--- What is expected ---
Whatever pictures appear, omit them, and repeat the data below exactly.

--- Data records ---
┏━━
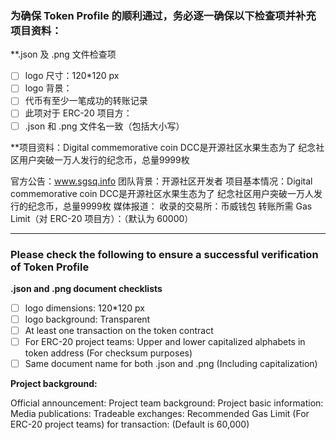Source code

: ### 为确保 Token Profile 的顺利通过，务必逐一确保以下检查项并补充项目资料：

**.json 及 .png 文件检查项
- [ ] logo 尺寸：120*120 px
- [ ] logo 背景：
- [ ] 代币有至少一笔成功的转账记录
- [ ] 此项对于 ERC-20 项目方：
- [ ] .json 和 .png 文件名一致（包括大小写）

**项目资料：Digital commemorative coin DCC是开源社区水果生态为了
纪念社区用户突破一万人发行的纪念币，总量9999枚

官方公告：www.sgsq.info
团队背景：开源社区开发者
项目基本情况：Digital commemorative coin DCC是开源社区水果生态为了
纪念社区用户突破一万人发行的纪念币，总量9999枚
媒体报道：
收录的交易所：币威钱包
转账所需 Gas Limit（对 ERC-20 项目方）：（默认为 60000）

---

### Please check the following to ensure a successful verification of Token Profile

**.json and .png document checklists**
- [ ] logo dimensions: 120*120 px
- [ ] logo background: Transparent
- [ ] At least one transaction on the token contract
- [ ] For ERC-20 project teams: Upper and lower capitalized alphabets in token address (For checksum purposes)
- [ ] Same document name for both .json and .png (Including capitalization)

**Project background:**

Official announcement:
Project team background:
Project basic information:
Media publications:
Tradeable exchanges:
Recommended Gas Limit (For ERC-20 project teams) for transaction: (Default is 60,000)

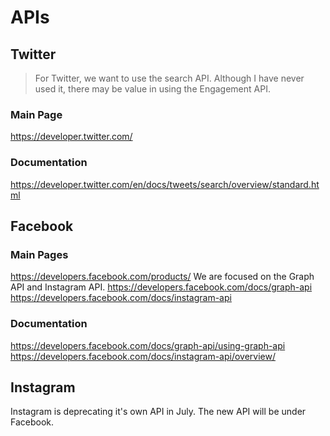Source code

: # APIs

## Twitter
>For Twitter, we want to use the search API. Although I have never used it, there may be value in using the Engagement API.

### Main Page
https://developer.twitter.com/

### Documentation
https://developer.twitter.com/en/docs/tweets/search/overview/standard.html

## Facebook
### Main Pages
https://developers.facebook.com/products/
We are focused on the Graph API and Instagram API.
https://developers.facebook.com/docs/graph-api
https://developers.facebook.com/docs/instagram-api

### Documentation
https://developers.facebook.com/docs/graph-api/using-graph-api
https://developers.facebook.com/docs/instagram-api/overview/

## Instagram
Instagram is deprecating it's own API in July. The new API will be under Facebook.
┗━━
--- Expected answer ---
Source code

: ### 为确保 Token Profile 的顺利通过，务必逐一确保以下检查项并补充项目资料：

**.json 及 .png 文件检查项
- [ ] logo 尺寸：120*120 px
- [ ] logo 背景：
- [ ] 代币有至少一笔成功的转账记录
- [ ] 此项对于 ERC-20 项目方：
- [ ] .json 和 .png 文件名一致（包括大小写）

**项目资料：Digital commemorative coin DCC是开源社区水果生态为了
纪念社区用户突破一万人发行的纪念币，总量9999枚

官方公告：www.sgsq.info
团队背景：开源社区开发者
项目基本情况：Digital commemorative coin DCC是开源社区水果生态为了
纪念社区用户突破一万人发行的纪念币，总量9999枚
媒体报道：
收录的交易所：币威钱包
转账所需 Gas Limit（对 ERC-20 项目方）：（默认为 60000）

---

### Please check the following to ensure a successful verification of Token Profile

**.json and .png document checklists**
- [ ] logo dimensions: 120*120 px
- [ ] logo background: Transparent
- [ ] At least one transaction on the token contract
- [ ] For ERC-20 project teams: Upper and lower capitalized alphabets in token address (For checksum purposes)
- [ ] Same document name for both .json and .png (Including capitalization)

**Project background:**

Official announcement:
Project team background:
Project basic information:
Media publications:
Tradeable exchanges:
Recommended Gas Limit (For ERC-20 project teams) for transaction: (Default is 60,000)

Source code

: # APIs

## Twitter
>For Twitter, we want to use the search API. Although I have never used it, there may be value in using the Engagement API.

### Main Page
https://developer.twitter.com/

### Documentation
https://developer.twitter.com/en/docs/tweets/search/overview/standard.html

## Facebook
### Main Pages
https://developers.facebook.com/products/
We are focused on the Graph API and Instagram API.
https://developers.facebook.com/docs/graph-api
https://developers.facebook.com/docs/instagram-api

### Documentation
https://developers.facebook.com/docs/graph-api/using-graph-api
https://developers.facebook.com/docs/instagram-api/overview/

## Instagram
Instagram is deprecating it's own API in July. The new API will be under Facebook.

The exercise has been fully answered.